In the worst case, the watchdog timer has to search (N/B) queues for expirations, but I assume the watchdog timer is not required to kill idle sockets in any particular order!
That is, if 10 sockets went idle in the last time slice, it doesn't have to search that domain for the one that time-out first, deal with it, then find the one that timed-out second, etc. It just has to scan the (N/B) set of buckets and enumerate all time-outs.
If you're not satisfied with a linear array of buckets, you can use a priority queue of queues, but you want to avoid updating that queue on every message, or else you're back where you started. Instead, define some time that's less than the actual time-out. (Say, 3/4 or 7/8 of that) and you only put the low-level queue into the high-level queue if it's longest time exceeds that.
And at the risk of stating the obvious, you don't want your queues keyed on elapsed time. The keys should be start time. For each record in the queues, elapsed time would have to be updated constantly, but the start time of each record doesn't change.

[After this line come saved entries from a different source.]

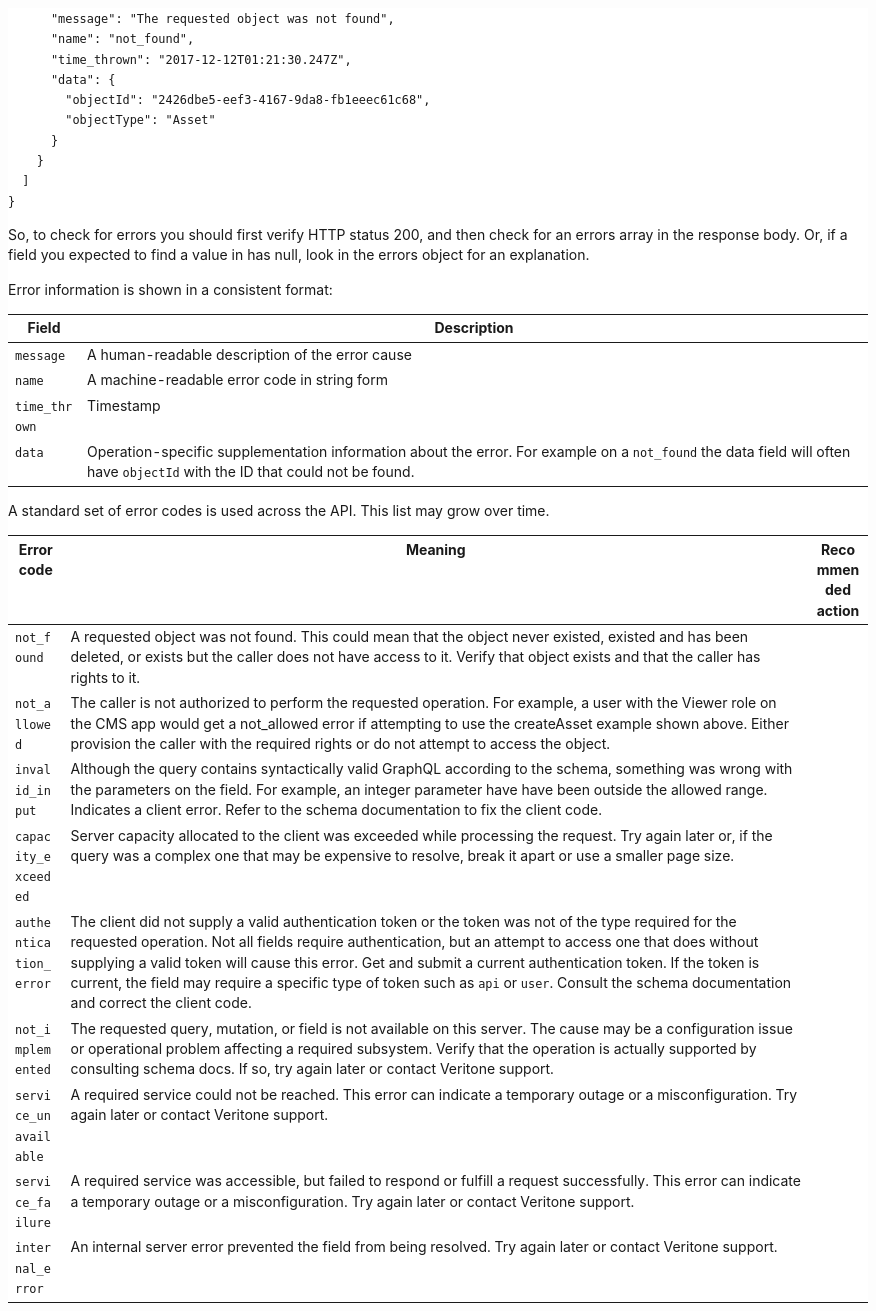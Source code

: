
 ```
      "message": "The requested object was not found",
      "name": "not_found",
      "time_thrown": "2017-12-12T01:21:30.247Z",
      "data": {
        "objectId": "2426dbe5-eef3-4167-9da8-fb1eeec61c68",
        "objectType": "Asset"
      }
    }
  ]
}
```

So, to check for errors you should first verify HTTP status 200, and then check for an errors array in the response body. Or, if a field you expected to find a value in has null, look in the errors object for an explanation.

Error information is shown in a consistent format:

|Field|Description|
|-----|-----------|
|`message`|	A human-readable description of the error cause|
|`name`	|A machine-readable error code in string form|
|`time_thrown`|	Timestamp|
|`data`	|Operation-specific supplementation information about the error. For example on a `not_found` the data field will often have `objectId` with the ID that could not be found.|


A standard set of error codes is used across the API. This list may grow over time.

|Error code|Meaning|Recommended action|
|----------|-------|------------------|
|`not_found`	|A requested object was not found. This could mean that the object never existed, existed and has been deleted, or exists but the caller does not have access to it.	Verify that object exists and that the caller has rights to it.|
|`not_allowed`	|The caller is not authorized to perform the requested operation. For example, a user with the Viewer role on the CMS app would get a not_allowed error if attempting to use the createAsset example shown above.	Either provision the caller with the required rights or do not attempt to access the object.|
|`invalid_input`|	Although the query contains syntactically valid GraphQL according to the schema, something was wrong with the parameters on the field. For example, an integer parameter have have been outside the allowed range. 	Indicates a client error. Refer to the schema documentation to fix the client code.|
|`capacity_exceeded`	|Server capacity allocated to the client was exceeded while processing the request.	Try again later or, if the query was a complex one that may be expensive to resolve, break it apart or use a smaller page size.|
|`authentication_error`	|The client did not supply a valid authentication token or the token was not of the type required for the requested operation. Not all fields require authentication, but an attempt to access one that does without supplying a valid token will cause this error.	Get and submit a current authentication token. If the token is current, the field may require a specific type of token such as `api` or `user`. Consult the schema documentation and correct the client code.|
|`not_implemented`	|The requested query, mutation, or field is not available on this server. The cause may be a configuration issue or operational problem affecting a required subsystem.	Verify that the operation is actually supported by consulting schema docs. If so, try again later or contact Veritone support.
|`service_unavailable`|A required service could not be reached. This error can indicate a temporary outage or a misconfiguration.	Try again later or contact Veritone support.|
|`service_failure`|	A required service was accessible, but failed to respond or fulfill a request successfully. This error can indicate a temporary outage or a misconfiguration.	Try again later or contact Veritone support.|
|`internal_error`	|An internal server error prevented the field from being resolved. 	Try again later or contact Veritone support.|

There's a VERY simple way to do all inserts and removes in O(1), taking advantage of the fact that 1) priority is based on time and 2) you probably have a small, fixed number of timeout durations.
Create a regular FIFO queue to hold all tasks that timeout in 10 seconds. Because all tasks have identical timeout durations, you can simply insert to the end and remove from the beginning to keep the queue sorted.
Create another FIFO queue for tasks with 30-second timeout duration. Create more queues for other timeout durations.
To cancel, remove the item from the queue. This is O(1) if the queue is implemented as a linked list.
Rescheduling can be done as cancel-insert, as both operations are O(1). Note that tasks can be rescheduled to different queues.
Finally, to combine all the FIFO queues into a single overall priority queue, have the head of every FIFO queue participate in a regular heap. The head of this heap will be the task with the soonest expiring timeout out of ALL tasks.
If you have m number of different timeout durations, the complexity for each operation of the overall structure is O(log m). Insertion is O(log m) due to the need to look up which queue to insert to. Remove-min is O(log m) for restoring the heap. Cancelling is O(1) but worst case O(log m) if you're cancelling the head of a queue. Because m is a small, fixed number, O(log m) is essentially O(1). It does not scale with the number of tasks.
Your specific scenario suggests a circular buffer to me. If the max. timeout is 30 seconds and we want to reap sockets at least every tenth of a second, then use a buffer of 300 doubly-linked lists, one for each tenth of a second in that period. To 'increaseTime' on an entry, remove it from the list it's in and add it to the one for its new tenth-second period (both constant-time operations). When a period ends, reap anything left over in the current list (maybe by feeding it to a reaper thread) and advance the current-list pointer.
You've got a hard-limit on the number of items in the queue - there is a limit to TCP sockets.
Therefore the problem is bounded. I suspect any clever data structure will be slower than using built-in types.
Is there a good reason not to use java.lang.PriorityQueue? Doesn't remove() handle your cancel operations in log(N) time? Then implement your own waiting based on the time until the item on the front of the queue.
I think storing all the tasks in a list and iterating through them would be best.
You must be (going to) run the server on some pretty beefy machine to get to the limits where this cost will be important?